Doug Rixmann <rixmannd@rdsdata.com> wrote:
That’s what happens… some additional information:
- nameloc is running on all devices (6 devices)
- if I don’t start nameloc on a device, it complains about licensing. Can I
start it to get the device up and then kill the nameloc process on all
devices but the 2 servers?
Use nameloc -k on the non-server nodes to make them aware of the
license information from the server nodes.
- netpoll is running on all devices (within our application) as
netpoll -i1 -p1 -r1
- not sure of the value of this
This is probably the source of your problem with the hub going,
and everything going.
With this command to netpoll, you’ve said (basically) “I’ve got a
perfect netowrk, treat the slightest failure as a real failure.”
There is, basically, a tradeoff between ability to handle/ignore
transient failures, and the ability to quickly detect real failures.
netpoll basically controls how long before you look for a failure,
how often you retry, and how long between retries. You’ve taken
ALL of these options to a minimum value, basically saying that give
up (tear down the connection, ie the vc) after the slightest failure.
The default values are: netpoll -i10 -p10 -r6 – which will take about
10 minutes to finally give up on another node.
You’re numbers will give up on another node after about 2 seconds.
You may want to choose some values in between.

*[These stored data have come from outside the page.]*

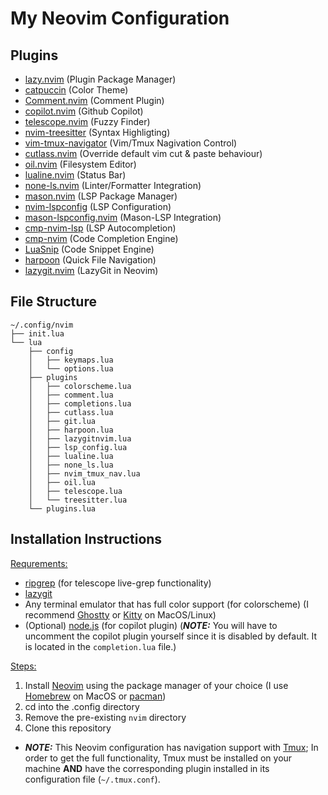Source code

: # My Neovim Configuration

## Plugins
- [lazy.nvim](https://github.com/folke/lazy.nvim) (Plugin Package Manager)
- [catpuccin](https://github.com/catppuccin/nvim) (Color Theme)
- [Comment.nvim](https://github.com/numToStr/Comment.nvim) (Comment Plugin)
- [copilot.nvim](https://github.com/github/copilot.vim) (Github Copilot)
- [telescope.nvim](https://github.com/nvim-telescope/telescope.nvim) (Fuzzy Finder)
- [nvim-treesitter](https://github.com/nvim-treesitter/nvim-treesitter) (Syntax Highligting)
- [vim-tmux-navigator](https://github.com/christoomey/vim-tmux-navigator) (Vim/Tmux Nagivation Control)
- [cutlass.nvim](https://github.com/gbprod/cutlass.nvim) (Override default vim cut & paste behaviour)
- [oil.nvim](https://github.com/stevearc/oil.nvim) (Filesystem Editor)
- [lualine.nvim](https://github.com/nvim-lualine/lualine.nvim) (Status Bar)
- [none-ls.nvim](https://github.com/nvimtools/none-ls.nvim) (Linter/Formatter Integration)
- [mason.nvim](https://github.com/williamboman/mason.nvim) (LSP Package Manager)
- [nvim-lspconfig](https://github.com/neovim/nvim-lspconfig) (LSP Configuration)
- [mason-lspconfig.nvim](https://github.com/williamboman/mason-lspconfig.nvim) (Mason-LSP Integration)
- [cmp-nvim-lsp](https://github.com/hrsh7th/cmp-nvim-lsp) (LSP Autocompletion)
- [cmp-nvim](https://github.com/hrsh7th/nvim-cmp) (Code Completion Engine)
- [LuaSnip](https://github.com/L3MON4D3/LuaSnip) (Code Snippet Engine)
- [harpoon](https://github.com/ThePrimeagen/harpoon/tree/harpoon2) (Quick File Navigation)
- [lazygit.nvim](https://github.com/kdheepak/lazygit.nvim) (LazyGit in Neovim)


## File Structure
```
~/.config/nvim
├── init.lua
└── lua
    ├── config
    │   ├── keymaps.lua
    │   └── options.lua
    ├── plugins
    │   ├── colorscheme.lua
    │   ├── comment.lua
    │   ├── completions.lua
    │   ├── cutlass.lua
    │   ├── git.lua
    │   ├── harpoon.lua
    │   ├── lazygitnvim.lua
    │   ├── lsp_config.lua
    │   ├── lualine.lua
    │   ├── none_ls.lua
    │   ├── nvim_tmux_nav.lua
    │   ├── oil.lua
    │   ├── telescope.lua
    │   └── treesitter.lua
    └── plugins.lua
```

## Installation Instructions
<ins>Requrements:</ins>
  - [ripgrep](https://github.com/BurntSushi/ripgrep) (for telescope live-grep functionality)
  - [lazygit](https://github.com/jesseduffield/lazygit)
  - Any terminal emulator that has full color support (for colorscheme) (I recommend [Ghostty](https://ghostty.org/) or [Kitty](https://sw.kovidgoyal.net/kitty/) on MacOS/Linux)
  - (Optional) [node.js](https://nodejs.org/en) (for copilot plugin) (***NOTE:*** You will have to uncomment the copilot plugin yourself since it is disabled by default. It is located in the `completion.lua` file.)
    
<ins>Steps:</ins>
1. Install [Neovim](https://neovim.io) using the package manager of your choice (I use [Homebrew](https://brew.sh) on MacOS or [pacman](https://wiki.archlinux.org/title/Pacman))
2. cd into the .config directory
3. Remove the pre-existing `nvim` directory
4. Clone this repository
- ***NOTE:*** This Neovim configuration has navigation support with [Tmux](https://github.com/tmux/tmux/wiki); In order to get the full functionality, Tmux must be installed on your machine **AND** have the corresponding plugin installed in its configuration file (`~/.tmux.conf`).
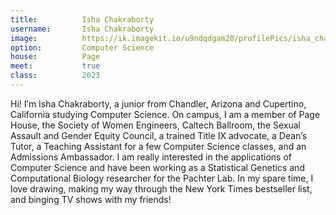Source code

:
 ```yaml
---
title:          Isha Chakraborty
username:       Isha Chakraborty
image:          https://ik.imagekit.io/u9ndqdgam20/profilePics/isha_chakraborty.jpg
option:         Computer Science 
house:          Page
meet:           true
class:          2023
---
```


Hi! I’m Isha Chakraborty, a junior from Chandler, Arizona and Cupertino, California studying Computer Science. On campus, I am a member of Page House, the Society of Women Engineers, Caltech Ballroom, the Sexual Assault and Gender Equity Council, a trained Title IX advocate, a Dean’s Tutor, a Teaching Assistant for a few Computer Science classes, and an Admissions Ambassador. I am really interested in the applications of Computer Science and have been working as a Statistical Genetics and Computational Biology researcher for the Pachter Lab. In my spare time, I love drawing, making my way through the New York Times bestseller list, and binging TV shows with my friends!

There are other parameters that can affect network resiliency, some
in the command line to Net, some in the driver command line.
On the how long before fail:
Net.driver:
-n tx_num_retries max number of tx retries after timeout (default 3)
-t tx_retry_ticks number of 50ms ticks between tx retries (default 20)
And on the recover side:
Net:
-t tx_fail_time time in seconds before retry failed network for node (40)
Net.driver:
-f tx_forget_time seconds until rxd nack is forgotten about for txing
-David
QNX Training Services
http://www.qnx.com/support/training/
Please followup in this newsgroup if you have further questions.